Narin acısı bize çok şey hatırlattı
Diyarbakır’ın şehre yakın bir köyünde hayatı yeni tanımaya başlayan, 8 yaşında sevimli mi sevimli Narin’in katli bütün Türkiye’yi yasa boğdu. Katledenlere duyulan öfke dağları, denizleri aştı, Türkiye’nin bir ucundan bir ucuna yürekleri yaktı.
Yürekler Narin’e yanarken akıl almaz bir vahşet haberi de Tekirdağ-Malkara’dan geldi. 2 yaşındaki kız çocuğu dövülüyor, en iğrenç muameleye tâbi tutuluyor.
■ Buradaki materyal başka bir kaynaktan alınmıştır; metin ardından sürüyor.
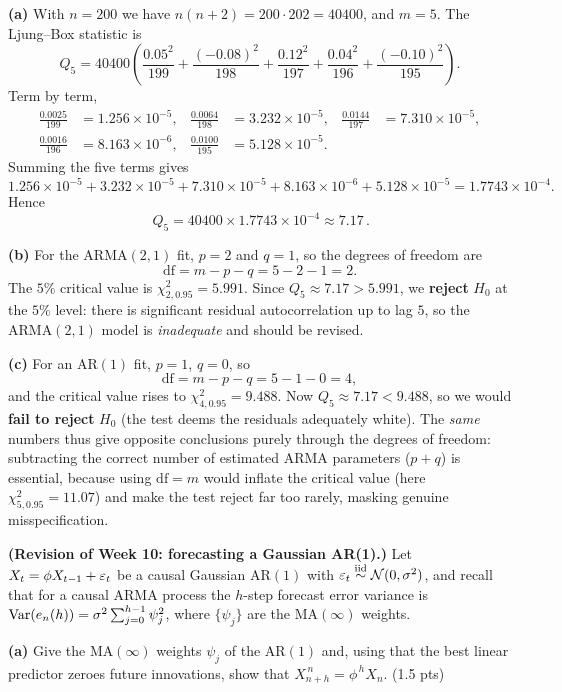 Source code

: \documentclass[11pt]{article}
\begin{document}
\textbf{(a)} With $n=200$ we have $n(n+2)=200\cdot202=40400$, and $m=5$. The Ljung--Box statistic is
\[
Q_5=40400\left(\frac{0.05^2}{199}+\frac{(-0.08)^2}{198}
+\frac{0.12^2}{197}+\frac{0.04^2}{196}+\frac{(-0.10)^2}{195}\right).
\]
Term by term,
\[
\begin{aligned}
\frac{0.0025}{199}&=1.256\times10^{-5}, &
\frac{0.0064}{198}&=3.232\times10^{-5}, &
\frac{0.0144}{197}&=7.310\times10^{-5},\\[2pt]
\frac{0.0016}{196}&=8.163\times10^{-6}, &
\frac{0.0100}{195}&=5.128\times10^{-5}. & &
\end{aligned}
\]
Summing the five terms gives
\[
1.256\times10^{-5}+3.232\times10^{-5}+7.310\times10^{-5}+8.163\times10^{-6}+5.128\times10^{-5}
=1.7743\times10^{-4}.
\]
Hence
\[
\boxed{\,Q_5=40400\times1.7743\times10^{-4}\approx7.17\,}.
\]

\textbf{(b)} For the ARMA$(2,1)$ fit, $p=2$ and $q=1$, so the degrees of freedom are
\[
\mathrm{df}=m-p-q=5-2-1=2 .
\]
The $5\%$ critical value is $\chi^2_{2,0.95}=5.991$. Since $Q_5\approx7.17>5.991$, we \textbf{reject} $H_0$ at the $5\%$ level: there is significant residual autocorrelation up to lag $5$, so the ARMA$(2,1)$ model is \emph{inadequate} and should be revised.

\textbf{(c)} For an AR$(1)$ fit, $p=1$, $q=0$, so
\[
\mathrm{df}=m-p-q=5-1-0=4,
\]
and the critical value rises to $\chi^2_{4,0.95}=9.488$. Now $Q_5\approx7.17<9.488$, so we would \textbf{fail to reject} $H_0$ (the test deems the residuals adequately white). The \emph{same} numbers thus give opposite conclusions purely through the degrees of freedom: subtracting the correct number of estimated ARMA parameters ($p+q$) is essential, because using $\mathrm{df}=m$ would inflate the critical value (here $\chi^2_{5,0.95}=11.07$) and make the test reject far too rarely, masking genuine misspecification.

\statementstart
\textbf{(Revision of Week 10: forecasting a Gaussian AR(1).)} Let $X_t=\phi X_{t-1}+\eps_t$ be a causal Gaussian AR$(1)$ with $\eps_t\iid\mathcal N(0,\sigma^2)$, and recall that for a causal ARMA process the $h$-step forecast error variance is $\Var(e_n(h))=\sigma^2\sum_{j=0}^{h-1}\psi_j^2$, where $\{\psi_j\}$ are the $\mathrm{MA}(\infty)$ weights.

\textbf{(a)} Give the $\mathrm{MA}(\infty)$ weights $\psi_j$ of the AR$(1)$ and, using that the best linear predictor zeroes future innovations, show that $X^{\,n}_{n+h}=\phi^{\,h}X_n$. \hfill(1.5 pts)
\end{document}
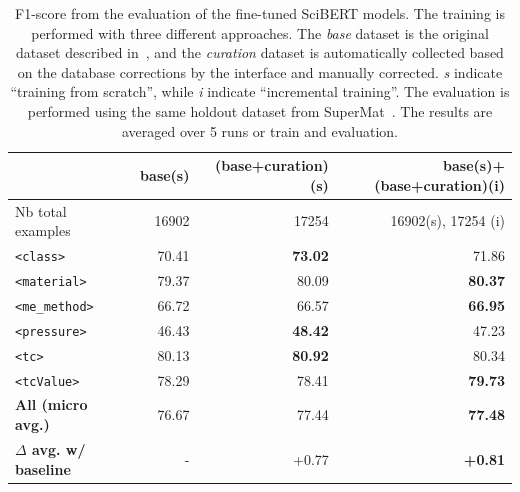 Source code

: \documentclass[]{interact}
\theoremstyle{plain} %
\theoremstyle{definition}
\theoremstyle{remark}
\begin{document}
\begin{table}[ht]
\centering\small
\caption{F1-score from the evaluation of the fine-tuned SciBERT models. The training is performed with three different approaches. 
The \emph{base} dataset is the original dataset described in~\cite{foppiano2021supermat}, and the \emph{curation} dataset is automatically collected based on the database corrections by the interface and manually corrected. \textit{s} indicate ``training from scratch'', while \textit{i} indicate ``incremental training''. 
The evaluation is performed using the same holdout dataset from SuperMat~\cite{foppiano2021supermat}. 
The results are averaged over 5 runs or train and evaluation. }
\begin{tabular}{lrrr}
\toprule
& \textbf{base(s)} & \textbf{(base+curation)(s)} & \textbf{base(s)+(base+curation)(i)} \\ 
\midrule
Nb total examples & 16902 & 17254 & 16902(s), 17254 (i)\\ 
\midrule
\texttt{<class>}        & 70.41         & \textbf{73.02}         & 71.86 \\ 
\texttt{<material>}     & 79.37         & 80.09         & \textbf{80.37} \\ 
\texttt{<me\_method>}   & 66.72         & 66.57         & \textbf{66.95} \\ 
\texttt{<pressure>}     & 46.43         & \textbf{48.42}         & 47.23 \\ 
\texttt{<tc>}           & 80.13         & \textbf{80.92}         & 80.34 \\ 
\texttt{<tcValue>}      & 78.29         & 78.41         & \textbf{79.73} \\ 
\midrule
\textbf{All (micro avg.)} & 76.67       & 77.44         & \textbf{77.48} \\ 
\midrule
\textbf{$\Delta$ avg. w/ baseline}& -   & +0.77     & \textbf{+0.81} \\ 
\bottomrule
\end{tabular}
\label{tab:evaluation-curation-training2}
\end{table}
\end{document}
İnsanlar nasıl canavarlaşıyorlar, nasıl ilkelleşiyorlar, nasıl kendileri olmaktan çıkıyorlar?!
Sosyologlar, psikologlar -kesinlikle iktidarın görüşlerinden bağımsız- iki olaydaki canavarlaşma üzerinde durmalı.
Diyarbakır’ın köyünde Narin’in, en yakınlarının vahşetine maruz kalarak hayatını yitirmesi, günlerdir basın yayın organlarının birinci haberi... Haberlerde köyün ucu bucağı gösteriliyor.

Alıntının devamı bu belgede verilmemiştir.